### Description of the task
Write an exact copy of the entries below that leaves out all pictures.

Segment Start: Records to process

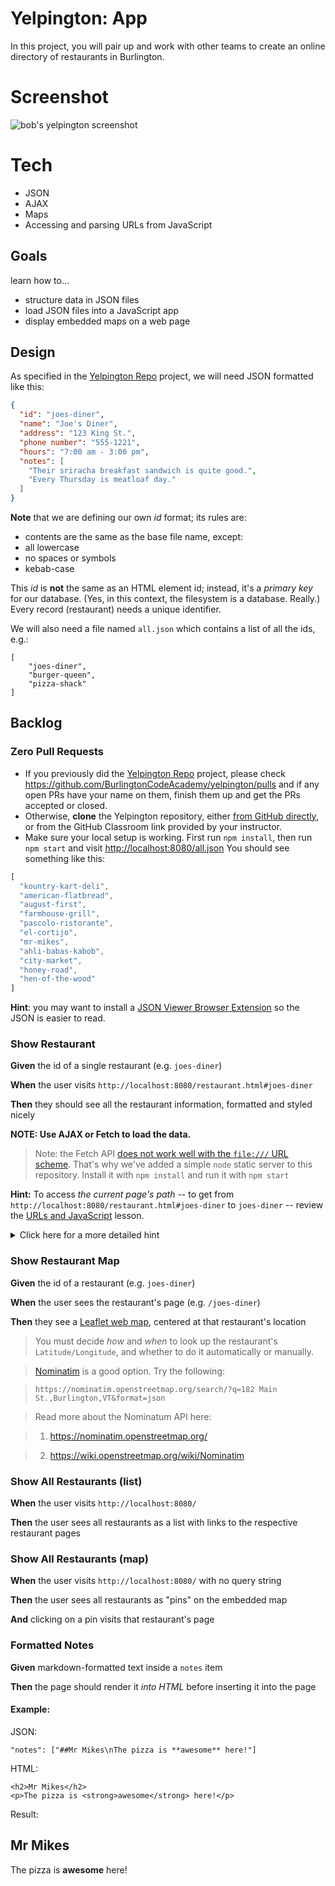 # Yelpington: App

In this project, you will pair up and work with other teams to create an online directory of restaurants in Burlington.

# Screenshot

![bob's yelpington screenshot](/images/yelpington-screenshot.png)

# Tech

* JSON
* AJAX
* Maps
* Accessing and parsing URLs from JavaScript

## Goals

learn how to...

* structure data in JSON files
* load JSON files into a JavaScript app
* display embedded maps on a web page

## Design

As specified in the [Yelpington Repo](./yelpington_repo) project, we will need JSON formatted like this:

```json
{
  "id": "joes-diner",
  "name": "Joe's Diner",
  "address": "123 King St.",
  "phone number": "555-1221",
  "hours": "7:00 am - 3:00 pm",
  "notes": [
    "Their sriracha breakfast sandwich is quite good.",
    "Every Thursday is meatloaf day."
  ]
}
```

**Note** that we are defining our own *id* format; its rules are:

* contents are the same as the base file name, except:
* all lowercase
* no spaces or symbols
* kebab-case

This *id* is **not** the same as an HTML element id; instead, it's a *primary key* for our
database. (Yes, in this context, the filesystem is a database. Really.) Every record (restaurant)
needs a unique identifier.

We will also need a file named `all.json` which contains a list of all the ids, e.g.:

```
[
    "joes-diner",
    "burger-queen",
    "pizza-shack"
]
```


## Backlog

<!--BOX-->

### Zero Pull Requests

* If you previously did the [Yelpington Repo](yelpington_repo) project, please check <https://github.com/BurlingtonCodeAcademy/yelpington/pulls> and if any open PRs have your name on them, finish them up and get the PRs accepted or closed.
* Otherwise, **clone** the Yelpington repository, either [from GitHub directly](https://github.com/BurlingtonCodeAcademy/yelpington), or from the GitHub Classroom link provided by your instructor.
* Make sure your local setup is working. First run `npm install`, then run `npm start` and visit <http://localhost:8080/all.json> You should see something like this:

```javascript
[
  "kountry-kart-deli",
  "american-flatbread",
  "august-first",
  "farmhouse-grill",
  "pascolo-ristorante",
  "el-cortijo",
  "mr-mikes",
  "ahli-babas-kabob",
  "city-market",
  "honey-road",
  "hen-of-the-wood"
]
```

**Hint**: you may want to install a [JSON Viewer Browser Extension](/lessons/javascript/json#anchor/viewing_json_in_browser) so the JSON is easier to read.

<!--/BOX-->

<!--BOX-->
### Show Restaurant

**Given** the id of a single restaurant (e.g. `joes-diner`)

**When** the user visits `http://localhost:8080/restaurant.html#joes-diner`

**Then** they should see all the restaurant information, formatted and styled nicely

**NOTE: Use AJAX or Fetch to load the data.**

> Note: the Fetch API [does not work well with the `file:///` URL scheme](https://github.com/github/fetch/pull/92).
> That's why we've added a simple `node` static server to this repository.
> Install it with `npm install` and run it with `npm start`

<!--BOX-->
**Hint:** To access *the current page's path* -- to get from `http://localhost:8080/restaurant.html#joes-diner` to `joes-diner` -- review the [URLs and JavaScript](/lessons/client-side-coding/urls_and_javascript) lesson.
<details>
<summary>
Click here for a more detailed hint
</summary>

```
let name = document.location.hash.slice(1)
```

(`slice(1)` removes the `#` from the `hash` field of the `document.location` URL object.)
</details>

<!--/BOX-->
<!--/BOX-->

<!--BOX-->
### Show Restaurant Map

**Given** the id of a restaurant (e.g. `joes-diner`)

**When** the user sees the restaurant's page (e.g. `/joes-diner`)

**Then** they see a [Leaflet web map](/lessons/client_side_coding/interactive_mapping), centered at that restaurant's location

> You must decide *how* and *when* to look up the restaurant's `Latitude/Longitude`, and
> whether to do it automatically or manually.

> [Nominatim](https://nominatim.openstreetmap.org/) is a good option. Try the following:

> `https://nominatim.openstreetmap.org/search/?q=182 Main St.,Burlington,VT&format=json`

> Read more about the Nominatum API here:

> 1. https://nominatim.openstreetmap.org/

> 2. https://wiki.openstreetmap.org/wiki/Nominatim

<!--/BOX-->

<!--BOX-->
### Show All Restaurants (list)

**When** the user visits `http://localhost:8080/`

**Then** the user sees all restaurants as a list with links to the respective restaurant pages

<!--/BOX-->

<!--BOX-->
### Show All Restaurants (map)

**When** the user visits `http://localhost:8080/` with no query string

**Then** the user sees all restaurants as "pins" on the embedded map

**And** clicking on a pin visits that restaurant's page

<!--/BOX-->

<!--BOX-->

### Formatted Notes

**Given** markdown-formatted text inside a `notes` item

**Then** the page should render it *into HTML* before inserting it into the page

#### Example:

JSON:

<!--BOX-->

```
"notes": ["##Mr Mikes\nThe pizza is **awesome** here!"]
```

<!--/BOX-->

HTML:

<!--BOX-->

```
<h2>Mr Mikes</h2>
<p>The pizza is <strong>awesome</strong> here!</p>
```

<!--/BOX-->

Result:

<!--BOX-->

## Mr Mikes

The pizza is **awesome** here!

<!--/BOX-->

<!--/BOX-->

Segment End: Records to process

### Response box
 # Yelpington: App

In this project, you will pair up and work with other teams to create an online directory of restaurants in Burlington.

# Screenshot

![bob's yelpington screenshot](/images/yelpington-screenshot.png)

# Tech

* JSON
* AJAX
* Maps
* Accessing and parsing URLs from JavaScript

## Goals

learn how to...

* structure data in JSON files
* load JSON files into a JavaScript app
* display embedded maps on a web page

## Design

As specified in the [Yelpington Repo](./yelpington_repo) project, we will need JSON formatted like this:

```json
{
  "id": "joes-diner",
  "name": "Joe's Diner",
  "address": "123 King St.",
  "phone number": "555-1221",
  "hours": "7:00 am - 3:00 pm",
  "notes": [
    "Their sriracha breakfast sandwich is quite good.",
    "Every Thursday is meatloaf day."
  ]
}
```

**Note** that we are defining our own *id* format; its rules are:

* contents are the same as the base file name, except:
* all lowercase
* no spaces or symbols
* kebab-case

This *id* is **not** the same as an HTML element id; instead, it's a *primary key* for our
database. (Yes, in this context, the filesystem is a database. Really.) Every record (restaurant)
needs a unique identifier.

We will also need a file named `all.json` which contains a list of all the ids, e.g.:

```
[
    "joes-diner",
    "burger-queen",
    "pizza-shack"
]
```


## Backlog

<!--BOX-->

### Zero Pull Requests

* If you previously did the [Yelpington Repo](yelpington_repo) project, please check <https://github.com/BurlingtonCodeAcademy/yelpington/pulls> and if any open PRs have your name on them, finish them up and get the PRs accepted or closed.
* Otherwise, **clone** the Yelpington repository, either [from GitHub directly](https://github.com/BurlingtonCodeAcademy/yelpington), or from the GitHub Classroom link provided by your instructor.
* Make sure your local setup is working. First run `npm install`, then run `npm start` and visit <http://localhost:8080/all.json> You should see something like this:

```javascript
[
  "kountry-kart-deli",
  "american-flatbread",
  "august-first",
  "farmhouse-grill",
  "pascolo-ristorante",
  "el-cortijo",
  "mr-mikes",
  "ahli-babas-kabob",
  "city-market",
  "honey-road",
  "hen-of-the-wood"
]
```

**Hint**: you may want to install a [JSON Viewer Browser Extension](/lessons/javascript/json#anchor/viewing_json_in_browser) so the JSON is easier to read.

<!--/BOX-->

<!--BOX-->
### Show Restaurant

**Given** the id of a single restaurant (e.g. `joes-diner`)

**When** the user visits `http://localhost:8080/restaurant.html#joes-diner`

**Then** they should see all the restaurant information, formatted and styled nicely

**NOTE: Use AJAX or Fetch to load the data.**

> Note: the Fetch API [does not work well with the `file:///` URL scheme](https://github.com/github/fetch/pull/92).
> That's why we've added a simple `node` static server to this repository.
> Install it with `npm install` and run it with `npm start`

<!--BOX-->
**Hint:** To access *the current page's path* -- to get from `http://localhost:8080/restaurant.html#joes-diner` to `joes-diner` -- review the [URLs and JavaScript](/lessons/client-side-coding/urls_and_javascript) lesson.
<details>
<summary>
Click here for a more detailed hint
</summary>

```
let name = document.location.hash.slice(1)
```

(`slice(1)` removes the `#` from the `hash` field of the `document.location` URL object.)
</details>

<!--/BOX-->
<!--/BOX-->

<!--BOX-->
### Show Restaurant Map

**Given** the id of a restaurant (e.g. `joes-diner`)

**When** the user sees the restaurant's page (e.g. `/joes-diner`)

**Then** they see a [Leaflet web map](/lessons/client_side_coding/interactive_mapping), centered at that restaurant's location

> You must decide *how* and *when* to look up the restaurant's `Latitude/Longitude`, and
> whether to do it automatically or manually.

> [Nominatim](https://nominatim.openstreetmap.org/) is a good option. Try the following:

> `https://nominatim.openstreetmap.org/search/?q=182 Main St.,Burlington,VT&format=json`

> Read more about the Nominatum API here:

> 1. https://nominatim.openstreetmap.org/

> 2. https://wiki.openstreetmap.org/wiki/Nominatim

<!--/BOX-->

<!--BOX-->
### Show All Restaurants (list)

**When** the user visits `http://localhost:8080/`

**Then** the user sees all restaurants as a list with links to the respective restaurant pages

<!--/BOX-->

<!--BOX-->
### Show All Restaurants (map)

**When** the user visits `http://localhost:8080/` with no query string

**Then** the user sees all restaurants as "pins" on the embedded map

**And** clicking on a pin visits that restaurant's page

<!--/BOX-->

<!--BOX-->

### Formatted Notes

**Given** markdown-formatted text inside a `notes` item

**Then** the page should render it *into HTML* before inserting it into the page

#### Example:

JSON:

<!--BOX-->

```
"notes": ["##Mr Mikes\nThe pizza is **awesome** here!"]
```

<!--/BOX-->

HTML:

<!--BOX-->

```
<h2>Mr Mikes</h2>
<p>The pizza is <strong>awesome</strong> here!</p>
```

<!--/BOX-->

Result:

<!--BOX-->

## Mr Mikes

The pizza is **awesome** here!

<!--/BOX-->

<!--/BOX-->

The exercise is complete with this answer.